Work required -
Repeat word for word the opening stretch of the entries, from the first line through the line containing "The terms carbocycle".

Saved data entries:

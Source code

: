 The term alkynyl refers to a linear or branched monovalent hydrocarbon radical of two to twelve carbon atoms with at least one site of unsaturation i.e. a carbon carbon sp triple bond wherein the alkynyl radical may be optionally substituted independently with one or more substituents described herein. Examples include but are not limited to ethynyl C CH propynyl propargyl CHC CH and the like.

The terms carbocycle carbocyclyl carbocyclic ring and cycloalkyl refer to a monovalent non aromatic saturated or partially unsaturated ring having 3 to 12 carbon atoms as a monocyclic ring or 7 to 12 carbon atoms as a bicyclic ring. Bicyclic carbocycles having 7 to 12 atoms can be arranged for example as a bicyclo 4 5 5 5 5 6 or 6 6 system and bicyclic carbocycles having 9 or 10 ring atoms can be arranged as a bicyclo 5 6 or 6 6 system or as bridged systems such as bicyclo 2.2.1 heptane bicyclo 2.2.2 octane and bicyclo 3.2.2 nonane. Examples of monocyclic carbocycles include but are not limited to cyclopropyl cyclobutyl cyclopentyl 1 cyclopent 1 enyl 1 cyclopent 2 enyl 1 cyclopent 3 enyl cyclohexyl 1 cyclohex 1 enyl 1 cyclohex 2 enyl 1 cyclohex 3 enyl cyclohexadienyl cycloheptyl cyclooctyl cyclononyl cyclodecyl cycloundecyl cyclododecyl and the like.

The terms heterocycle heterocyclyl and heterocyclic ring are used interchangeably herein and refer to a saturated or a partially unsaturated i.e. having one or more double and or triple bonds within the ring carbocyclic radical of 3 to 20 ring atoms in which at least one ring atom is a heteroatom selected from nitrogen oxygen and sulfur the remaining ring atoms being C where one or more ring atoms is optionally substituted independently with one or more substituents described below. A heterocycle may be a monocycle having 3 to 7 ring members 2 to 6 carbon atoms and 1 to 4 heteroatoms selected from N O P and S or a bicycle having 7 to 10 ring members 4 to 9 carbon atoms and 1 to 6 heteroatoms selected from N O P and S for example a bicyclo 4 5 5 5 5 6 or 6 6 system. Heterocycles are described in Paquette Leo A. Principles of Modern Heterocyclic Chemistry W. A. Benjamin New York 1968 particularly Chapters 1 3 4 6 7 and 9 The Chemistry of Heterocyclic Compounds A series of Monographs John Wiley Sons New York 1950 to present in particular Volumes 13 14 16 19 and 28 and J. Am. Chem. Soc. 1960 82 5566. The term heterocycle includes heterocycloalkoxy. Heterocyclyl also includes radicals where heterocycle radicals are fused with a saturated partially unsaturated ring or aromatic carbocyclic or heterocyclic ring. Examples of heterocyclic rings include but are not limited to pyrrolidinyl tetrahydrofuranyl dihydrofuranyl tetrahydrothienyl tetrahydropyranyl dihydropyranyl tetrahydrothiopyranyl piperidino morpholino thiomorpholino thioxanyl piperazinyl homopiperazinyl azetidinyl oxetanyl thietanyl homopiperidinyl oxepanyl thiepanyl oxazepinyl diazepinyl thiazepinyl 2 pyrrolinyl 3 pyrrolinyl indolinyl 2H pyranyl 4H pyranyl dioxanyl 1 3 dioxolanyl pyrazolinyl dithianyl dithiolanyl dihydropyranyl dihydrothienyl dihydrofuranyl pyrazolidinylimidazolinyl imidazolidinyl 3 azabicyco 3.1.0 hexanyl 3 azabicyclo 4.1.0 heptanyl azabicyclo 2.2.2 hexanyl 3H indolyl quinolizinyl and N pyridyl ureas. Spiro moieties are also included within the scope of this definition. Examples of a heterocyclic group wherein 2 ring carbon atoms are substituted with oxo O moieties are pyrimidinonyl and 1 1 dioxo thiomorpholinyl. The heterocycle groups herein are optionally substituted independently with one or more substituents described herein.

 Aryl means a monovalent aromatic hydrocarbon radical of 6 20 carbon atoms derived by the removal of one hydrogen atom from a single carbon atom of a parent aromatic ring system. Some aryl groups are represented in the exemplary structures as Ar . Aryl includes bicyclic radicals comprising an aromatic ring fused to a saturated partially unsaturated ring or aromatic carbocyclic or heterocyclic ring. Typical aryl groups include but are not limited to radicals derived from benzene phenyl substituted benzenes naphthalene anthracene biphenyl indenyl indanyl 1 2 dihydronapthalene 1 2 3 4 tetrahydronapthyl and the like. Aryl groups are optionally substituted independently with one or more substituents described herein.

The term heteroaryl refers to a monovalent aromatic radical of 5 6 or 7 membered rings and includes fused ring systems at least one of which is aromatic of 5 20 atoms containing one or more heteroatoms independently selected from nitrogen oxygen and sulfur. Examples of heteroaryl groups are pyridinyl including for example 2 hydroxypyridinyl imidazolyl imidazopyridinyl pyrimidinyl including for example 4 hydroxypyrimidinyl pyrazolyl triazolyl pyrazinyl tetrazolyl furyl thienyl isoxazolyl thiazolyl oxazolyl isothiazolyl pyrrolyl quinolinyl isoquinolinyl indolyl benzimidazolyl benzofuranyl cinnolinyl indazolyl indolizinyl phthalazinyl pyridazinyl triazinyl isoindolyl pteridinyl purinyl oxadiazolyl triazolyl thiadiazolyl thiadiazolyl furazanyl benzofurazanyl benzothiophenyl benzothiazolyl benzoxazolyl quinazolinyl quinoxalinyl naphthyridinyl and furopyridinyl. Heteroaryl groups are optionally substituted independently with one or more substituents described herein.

Output for this task -
Source code

: The term alkynyl refers to a linear or branched monovalent hydrocarbon radical of two to twelve carbon atoms with at least one site of unsaturation i.e. a carbon carbon sp triple bond wherein the alkynyl radical may be optionally substituted independently with one or more substituents described herein. Examples include but are not limited to ethynyl C CH propynyl propargyl CHC CH and the like.

The terms carbocycle carbocyclyl carbocyclic ring and cycloalkyl refer to a monovalent non aromatic saturated or partially unsaturated ring having 3 to 12 carbon atoms as a monocyclic ring or 7 to 12 carbon atoms as a bicyclic ring. Bicyclic carbocycles having 7 to 12 atoms can be arranged for example as a bicyclo 4 5 5 5 5 6 or 6 6 system and bicyclic carbocycles having 9 or 10 ring atoms can be arranged as a bicyclo 5 6 or 6 6 system or as bridged systems such as bicyclo 2.2.1 heptane bicyclo 2.2.2 octane and bicyclo 3.2.2 nonane. Examples of monocyclic carbocycles include but are not limited to cyclopropyl cyclobutyl cyclopentyl 1 cyclopent 1 enyl 1 cyclopent 2 enyl 1 cyclopent 3 enyl cyclohexyl 1 cyclohex 1 enyl 1 cyclohex 2 enyl 1 cyclohex 3 enyl cyclohexadienyl cycloheptyl cyclooctyl cyclononyl cyclodecyl cycloundecyl cyclododecyl and the like.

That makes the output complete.